Each line below containing the word "DoxyParamCaption" needs to be shown.

# Extracted information
......
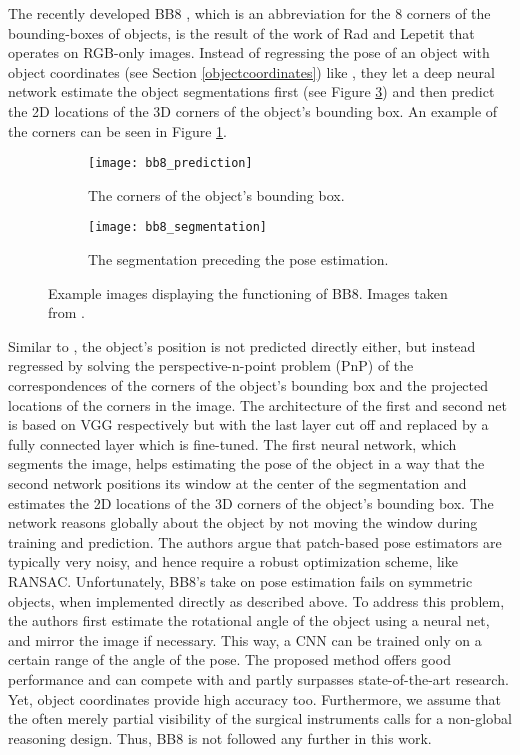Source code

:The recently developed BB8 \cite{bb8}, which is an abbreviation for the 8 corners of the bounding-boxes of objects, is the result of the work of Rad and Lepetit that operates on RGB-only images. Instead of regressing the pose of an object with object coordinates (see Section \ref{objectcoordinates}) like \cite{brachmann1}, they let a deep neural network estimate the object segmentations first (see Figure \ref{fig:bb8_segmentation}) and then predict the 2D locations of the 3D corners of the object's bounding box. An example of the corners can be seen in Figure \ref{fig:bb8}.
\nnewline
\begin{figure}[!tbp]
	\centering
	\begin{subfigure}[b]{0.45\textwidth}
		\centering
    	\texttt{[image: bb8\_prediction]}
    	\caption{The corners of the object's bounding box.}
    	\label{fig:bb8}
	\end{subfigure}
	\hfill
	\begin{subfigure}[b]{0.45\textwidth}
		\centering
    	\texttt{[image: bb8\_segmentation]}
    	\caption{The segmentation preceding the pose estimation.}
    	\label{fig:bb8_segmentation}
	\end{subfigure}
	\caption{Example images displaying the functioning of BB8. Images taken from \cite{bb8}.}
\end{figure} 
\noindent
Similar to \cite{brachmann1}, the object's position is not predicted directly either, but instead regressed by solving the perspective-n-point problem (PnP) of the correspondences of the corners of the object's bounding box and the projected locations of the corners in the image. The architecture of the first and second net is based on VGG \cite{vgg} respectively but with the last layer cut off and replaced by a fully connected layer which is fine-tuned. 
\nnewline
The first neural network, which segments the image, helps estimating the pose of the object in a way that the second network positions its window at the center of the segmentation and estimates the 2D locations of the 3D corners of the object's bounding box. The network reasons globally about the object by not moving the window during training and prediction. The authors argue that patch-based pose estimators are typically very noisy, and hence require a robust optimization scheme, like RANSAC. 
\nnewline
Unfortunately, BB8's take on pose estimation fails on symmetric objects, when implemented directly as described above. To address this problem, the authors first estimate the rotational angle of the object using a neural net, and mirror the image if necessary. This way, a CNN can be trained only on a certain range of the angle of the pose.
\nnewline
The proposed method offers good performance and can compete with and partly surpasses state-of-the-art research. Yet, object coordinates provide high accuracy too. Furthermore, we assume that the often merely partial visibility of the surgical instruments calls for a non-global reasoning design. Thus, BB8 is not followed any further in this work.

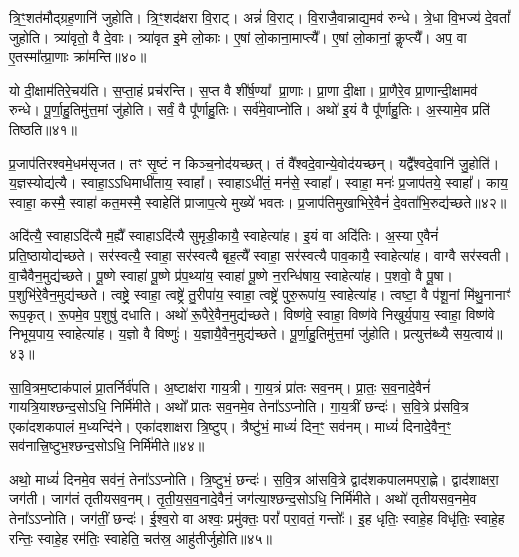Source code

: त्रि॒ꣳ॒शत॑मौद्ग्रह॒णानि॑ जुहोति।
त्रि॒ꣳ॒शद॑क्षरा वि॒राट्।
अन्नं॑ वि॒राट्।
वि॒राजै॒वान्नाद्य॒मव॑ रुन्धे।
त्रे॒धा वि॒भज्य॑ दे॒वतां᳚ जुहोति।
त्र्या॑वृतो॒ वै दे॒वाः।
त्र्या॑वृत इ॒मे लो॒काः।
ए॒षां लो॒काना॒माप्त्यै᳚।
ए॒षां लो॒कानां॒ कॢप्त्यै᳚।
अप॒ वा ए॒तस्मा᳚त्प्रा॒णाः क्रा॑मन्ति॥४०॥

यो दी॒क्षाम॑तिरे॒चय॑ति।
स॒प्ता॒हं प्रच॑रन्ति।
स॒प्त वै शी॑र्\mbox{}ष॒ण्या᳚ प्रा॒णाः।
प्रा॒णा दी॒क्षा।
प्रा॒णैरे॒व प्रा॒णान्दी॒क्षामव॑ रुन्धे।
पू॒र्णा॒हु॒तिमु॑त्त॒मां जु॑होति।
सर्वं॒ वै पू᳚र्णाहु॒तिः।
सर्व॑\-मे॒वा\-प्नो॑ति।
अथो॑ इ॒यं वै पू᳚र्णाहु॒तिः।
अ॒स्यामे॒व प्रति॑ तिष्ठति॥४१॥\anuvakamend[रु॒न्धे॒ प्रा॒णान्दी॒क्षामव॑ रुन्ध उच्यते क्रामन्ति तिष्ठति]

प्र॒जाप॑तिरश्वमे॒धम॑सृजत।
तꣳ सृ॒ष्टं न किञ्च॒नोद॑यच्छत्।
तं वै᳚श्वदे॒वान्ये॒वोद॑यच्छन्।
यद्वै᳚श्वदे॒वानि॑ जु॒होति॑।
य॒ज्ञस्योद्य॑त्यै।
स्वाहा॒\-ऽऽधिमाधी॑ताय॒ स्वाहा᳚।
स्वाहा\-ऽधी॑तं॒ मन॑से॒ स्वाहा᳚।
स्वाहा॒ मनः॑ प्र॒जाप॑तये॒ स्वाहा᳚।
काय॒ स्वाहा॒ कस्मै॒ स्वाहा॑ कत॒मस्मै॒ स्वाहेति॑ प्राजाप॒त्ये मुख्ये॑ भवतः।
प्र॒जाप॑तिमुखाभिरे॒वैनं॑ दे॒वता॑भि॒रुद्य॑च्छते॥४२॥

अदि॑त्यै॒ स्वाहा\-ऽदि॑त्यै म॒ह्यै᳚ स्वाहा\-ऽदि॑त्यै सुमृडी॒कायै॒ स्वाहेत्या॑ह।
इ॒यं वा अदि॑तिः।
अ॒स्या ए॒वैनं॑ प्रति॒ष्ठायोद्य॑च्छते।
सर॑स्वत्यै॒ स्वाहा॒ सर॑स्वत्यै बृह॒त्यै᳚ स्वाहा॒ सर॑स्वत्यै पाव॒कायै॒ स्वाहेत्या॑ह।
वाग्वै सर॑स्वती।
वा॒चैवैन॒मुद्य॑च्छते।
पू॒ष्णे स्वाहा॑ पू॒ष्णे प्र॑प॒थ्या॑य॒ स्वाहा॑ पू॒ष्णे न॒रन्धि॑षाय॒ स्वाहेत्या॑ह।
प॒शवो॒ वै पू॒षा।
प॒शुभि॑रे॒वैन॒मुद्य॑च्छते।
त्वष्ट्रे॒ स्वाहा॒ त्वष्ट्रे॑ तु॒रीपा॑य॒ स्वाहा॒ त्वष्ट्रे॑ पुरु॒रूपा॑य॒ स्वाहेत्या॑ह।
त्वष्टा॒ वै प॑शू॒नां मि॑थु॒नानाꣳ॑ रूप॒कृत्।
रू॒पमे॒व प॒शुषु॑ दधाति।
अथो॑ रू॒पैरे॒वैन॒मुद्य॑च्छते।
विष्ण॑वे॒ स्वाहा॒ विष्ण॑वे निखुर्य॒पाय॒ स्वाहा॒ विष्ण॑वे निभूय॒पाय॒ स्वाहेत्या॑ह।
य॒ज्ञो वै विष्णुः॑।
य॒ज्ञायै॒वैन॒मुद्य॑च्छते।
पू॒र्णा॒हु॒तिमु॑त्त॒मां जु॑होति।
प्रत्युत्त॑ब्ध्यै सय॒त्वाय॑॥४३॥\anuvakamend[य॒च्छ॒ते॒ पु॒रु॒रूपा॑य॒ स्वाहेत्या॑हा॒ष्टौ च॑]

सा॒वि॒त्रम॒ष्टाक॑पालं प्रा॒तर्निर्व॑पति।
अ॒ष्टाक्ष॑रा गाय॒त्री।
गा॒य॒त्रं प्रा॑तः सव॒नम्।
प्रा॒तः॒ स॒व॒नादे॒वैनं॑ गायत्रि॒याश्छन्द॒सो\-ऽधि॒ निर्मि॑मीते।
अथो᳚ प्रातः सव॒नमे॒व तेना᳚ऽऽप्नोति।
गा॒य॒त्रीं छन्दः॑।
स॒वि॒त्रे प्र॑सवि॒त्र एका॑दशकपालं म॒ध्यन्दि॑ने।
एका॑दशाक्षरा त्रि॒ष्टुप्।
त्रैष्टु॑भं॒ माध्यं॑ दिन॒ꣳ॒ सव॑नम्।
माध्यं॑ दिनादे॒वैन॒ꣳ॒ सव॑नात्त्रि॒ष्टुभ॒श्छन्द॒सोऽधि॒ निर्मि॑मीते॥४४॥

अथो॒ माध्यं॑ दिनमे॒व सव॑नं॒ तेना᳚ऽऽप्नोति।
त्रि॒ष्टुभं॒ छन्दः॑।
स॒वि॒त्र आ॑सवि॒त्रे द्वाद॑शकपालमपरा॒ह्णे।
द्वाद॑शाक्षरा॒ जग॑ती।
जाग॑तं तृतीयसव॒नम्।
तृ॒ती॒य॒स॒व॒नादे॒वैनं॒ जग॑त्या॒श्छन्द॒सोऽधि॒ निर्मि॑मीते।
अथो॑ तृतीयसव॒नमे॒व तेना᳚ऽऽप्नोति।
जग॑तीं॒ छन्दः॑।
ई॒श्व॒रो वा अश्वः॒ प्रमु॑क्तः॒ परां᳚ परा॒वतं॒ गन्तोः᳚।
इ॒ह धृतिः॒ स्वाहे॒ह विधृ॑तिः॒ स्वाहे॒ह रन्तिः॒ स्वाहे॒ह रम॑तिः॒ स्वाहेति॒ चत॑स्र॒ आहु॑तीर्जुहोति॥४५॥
......
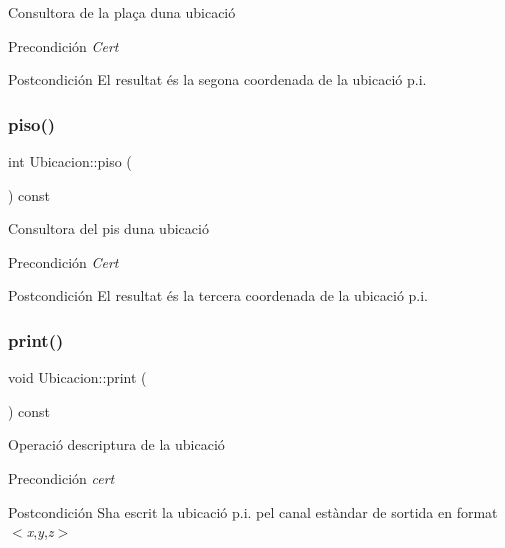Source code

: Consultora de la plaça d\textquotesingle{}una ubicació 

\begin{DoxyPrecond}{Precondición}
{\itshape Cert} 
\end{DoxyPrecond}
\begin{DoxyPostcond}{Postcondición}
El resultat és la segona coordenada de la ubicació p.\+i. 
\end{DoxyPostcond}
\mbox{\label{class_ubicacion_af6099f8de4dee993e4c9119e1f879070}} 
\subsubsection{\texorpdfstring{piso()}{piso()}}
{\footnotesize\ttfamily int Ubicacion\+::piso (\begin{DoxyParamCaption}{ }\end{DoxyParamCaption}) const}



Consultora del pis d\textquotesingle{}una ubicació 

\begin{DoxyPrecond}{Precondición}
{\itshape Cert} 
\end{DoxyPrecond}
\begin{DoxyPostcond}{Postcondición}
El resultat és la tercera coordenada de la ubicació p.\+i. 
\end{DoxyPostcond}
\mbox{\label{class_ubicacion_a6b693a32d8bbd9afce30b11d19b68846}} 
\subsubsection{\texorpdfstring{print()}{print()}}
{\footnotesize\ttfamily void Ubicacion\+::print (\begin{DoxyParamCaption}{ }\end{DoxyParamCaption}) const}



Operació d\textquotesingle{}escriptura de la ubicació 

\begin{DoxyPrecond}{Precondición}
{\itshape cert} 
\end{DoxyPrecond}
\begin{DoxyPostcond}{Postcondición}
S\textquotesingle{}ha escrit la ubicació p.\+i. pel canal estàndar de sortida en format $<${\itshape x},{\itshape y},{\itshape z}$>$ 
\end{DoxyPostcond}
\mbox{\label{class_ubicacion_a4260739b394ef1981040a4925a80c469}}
......
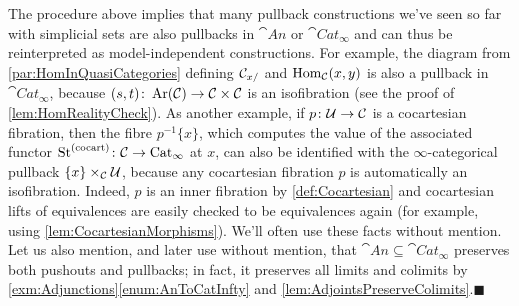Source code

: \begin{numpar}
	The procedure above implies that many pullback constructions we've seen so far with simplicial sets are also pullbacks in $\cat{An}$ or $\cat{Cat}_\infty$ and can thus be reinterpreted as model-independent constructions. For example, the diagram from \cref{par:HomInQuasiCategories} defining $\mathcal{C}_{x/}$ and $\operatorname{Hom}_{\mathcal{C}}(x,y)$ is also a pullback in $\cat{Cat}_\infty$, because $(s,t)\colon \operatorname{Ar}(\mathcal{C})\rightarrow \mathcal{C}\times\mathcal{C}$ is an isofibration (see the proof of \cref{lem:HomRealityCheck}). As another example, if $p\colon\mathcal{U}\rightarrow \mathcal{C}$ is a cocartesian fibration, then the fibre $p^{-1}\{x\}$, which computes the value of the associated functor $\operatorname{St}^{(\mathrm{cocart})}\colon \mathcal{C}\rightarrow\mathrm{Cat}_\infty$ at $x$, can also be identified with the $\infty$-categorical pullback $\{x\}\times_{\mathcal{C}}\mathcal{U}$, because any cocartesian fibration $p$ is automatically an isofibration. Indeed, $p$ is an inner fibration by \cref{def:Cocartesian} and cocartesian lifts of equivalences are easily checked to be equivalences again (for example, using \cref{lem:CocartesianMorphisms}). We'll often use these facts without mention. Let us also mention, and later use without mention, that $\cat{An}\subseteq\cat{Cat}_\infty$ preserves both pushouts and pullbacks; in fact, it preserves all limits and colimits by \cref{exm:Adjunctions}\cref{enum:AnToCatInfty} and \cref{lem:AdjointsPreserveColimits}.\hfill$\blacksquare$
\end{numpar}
......
# Expected answer
{\footnotesize\ttfamily int Ubicacion\+::piso (\begin{DoxyParamCaption}{ }\end{DoxyParamCaption}) const}
{\footnotesize\ttfamily void Ubicacion\+::print (\begin{DoxyParamCaption}{ }\end{DoxyParamCaption}) const}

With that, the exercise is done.